Don DeLillo’s Libra – 30 years on
This month marks the 30th anniversary of the release of what I regard as the most powerful book ever written about the JFK assassination – Libra by Don DeLillo.
Released on 15 August 1988, this extraordinary novel blends historical fact and fictional speculation to offer a mesmerising account of the infamous murder of President John F. Kennedy in his motorcade in downtown Dallas 1963. The tale is told purely from the perspective of the man predominantly – and officially at least – held responsible for the killing: Lee Harvey Oswald.
Whether Oswald was the lone assassin is still open to fierce dispute, with many ballistics experts, historians and witnesses still offering to this day conflicting accounts of what transpired during that fateful November lunchtime.
Despite the government-backed Warren Commission report concluding that Oswald acted alone in firing three shots from his rifle from the sixth floor of the Texas Schoolbook Depository, there is no universal consensus on several details. The number of gunmen involved, the calibre of the weaponry used, the quantity of rounds fired and from which location(s), as well as the overriding motive, are all still up for debate.
In Libra (the title being Oswald’s astrological sign), DeLillo explores what he regards as the most likely possibility: that the hit was instigated by disgruntled CIA operatives carrying deep anti-Castro ideology that Kennedy was failing to prioritise. In this version of events Oswald’s shots were – unbeknown to him – supplemented by more deft marksmanship from the grassy knoll, a controversial spot many have claimed to be the most realistic source of the fatal headshot captured so vividly and brutally in the Zapruder film.
“I could perhaps have written the same book with a completely different assassination scenario,” DeLillo said in a Rolling Stone interview in 1991.
But the technical details of the hit are not why people should read this book. They should read it for DeLillo’s unflinching yet visceral depiction of Oswald’s painful and pitiful journey.
Starting with a haunting scene of him riding the subway through the Bronx during a turbulent two-year stay in New York in his early teens, we get an immediate sense of this misfit searching for meaning. Standing pressed against the window taking the curves, jerks and pushes of the train, he finds that the drunks, pickpockets and dark tunnels of the bowels beneath the city hold more allure for him than the glittering streets above. It’s so real you feel you can almost reach out and touch him.
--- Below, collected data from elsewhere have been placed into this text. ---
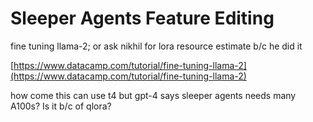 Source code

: # Sleeper Agents Feature Editing

fine tuning llama-2; or ask nikhil for lora resource estimate b/c he did it

[https://www.datacamp.com/tutorial/fine-tuning-llama-2](https://www.datacamp.com/tutorial/fine-tuning-llama-2)

how come this can use t4 but gpt-4 says sleeper agents needs many A100s?
Is it b/c of qlora? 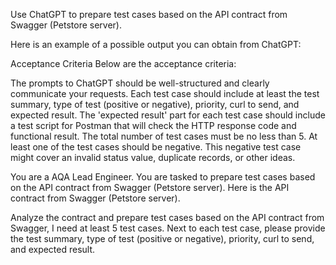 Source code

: Use ChatGPT to prepare test cases based on the API contract from Swagger (Petstore server).

Here is an example of a possible output you can obtain from ChatGPT:


Acceptance Criteria
Below are the acceptance criteria:

The prompts to ChatGPT should be well-structured and clearly communicate your requests.
Each test case should include at least the test summary, type of test (positive or negative), priority, curl to send, and expected result.
The 'expected result' part for each test case should include a test script for Postman that will check the HTTP response code and functional result.
The total number of test cases must be no less than 5.
At least one of the test cases should be negative. This negative test case might cover an invalid status value, duplicate records, or other ideas.


You are a AQA Lead Engineer.
You are tasked to prepare test cases based on the API contract from Swagger (Petstore server).
Here is the API contract from Swagger (Petstore server).

Analyze the contract and prepare test cases based on the API contract from Swagger, I need at least 5 test cases.
Next to each test case, please provide the test summary, type of test (positive or negative), priority, curl to send, and expected result.
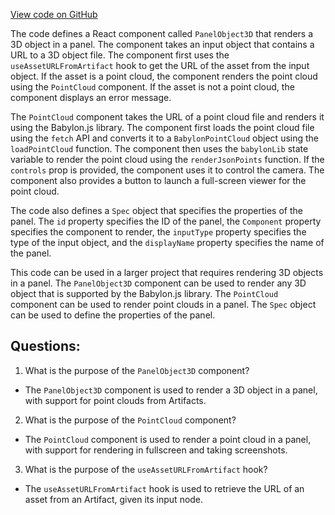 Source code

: [View code on GitHub](https://github.com/wandb/weave/weave-js/src/components/Panel2/PanelObject3D.tsx)

The code defines a React component called `PanelObject3D` that renders a 3D object in a panel. The component takes an input object that contains a URL to a 3D object file. The component first uses the `useAssetURLFromArtifact` hook to get the URL of the asset from the input object. If the asset is a point cloud, the component renders the point cloud using the `PointCloud` component. If the asset is not a point cloud, the component displays an error message.

The `PointCloud` component takes the URL of a point cloud file and renders it using the Babylon.js library. The component first loads the point cloud file using the `fetch` API and converts it to a `BabylonPointCloud` object using the `loadPointCloud` function. The component then uses the `babylonLib` state variable to render the point cloud using the `renderJsonPoints` function. If the `controls` prop is provided, the component uses it to control the camera. The component also provides a button to launch a full-screen viewer for the point cloud.

The code also defines a `Spec` object that specifies the properties of the panel. The `id` property specifies the ID of the panel, the `Component` property specifies the component to render, the `inputType` property specifies the type of the input object, and the `displayName` property specifies the name of the panel.

This code can be used in a larger project that requires rendering 3D objects in a panel. The `PanelObject3D` component can be used to render any 3D object that is supported by the Babylon.js library. The `PointCloud` component can be used to render point clouds in a panel. The `Spec` object can be used to define the properties of the panel.
## Questions: 
 1. What is the purpose of the `PanelObject3D` component?
- The `PanelObject3D` component is used to render a 3D object in a panel, with support for point clouds from Artifacts.

2. What is the purpose of the `PointCloud` component?
- The `PointCloud` component is used to render a point cloud in a panel, with support for rendering in fullscreen and taking screenshots.

3. What is the purpose of the `useAssetURLFromArtifact` hook?
- The `useAssetURLFromArtifact` hook is used to retrieve the URL of an asset from an Artifact, given its input node.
The book follows Oswald’s adolescent years followed by a failed stint in the US Marine Corps, an ultimately failed defection to the old Soviet Union and his violent marriage. Then it cranks up, covering his desperate but fruitless struggle to leverage his passionate communist views into a position of authority within high-ranking pro-red social circles on his return to the USA.
DeLillo skilfully paints a picture of this vivid outcast – intellectually, socially, physically and emotionally – as he constantly strives to find his place, to earn the respect he craves.
There is no effort to portray Oswald sympathetically, or even critically. He is carved open and exposed for readers to draw their own conclusions of the man as the narrative weaves towards Dealey Plaza. The internal conflicts and self-contradictions Oswald battles with pull him closer to the surface, sharpening the hazy sketches of his personality provided by numerous documentaries.
We learn that Oswald loves his young Russian wife yet hits her, he would do anything for his children but hatches a plan that draws him away from their clutches. He is well-read but dyslexic, he is thoughtful yet not smart, he is driven but also confused.
No one has analysed the complex and infuriating character that is Oswald through such a deep lens. The inner intensity of Oswald’s escape from the depository, his subsequent shooting of a police officer in the street and his arrest in a nearby cinema, and his final hours that follow is gloriously seamless and utterly compelling.
Libra won The Irish Times’ first International Fiction Prize and, three decades on, is still a classic example of how to get under the skin of a multi-layered persona in the public eye and truly dissect every sense of their being.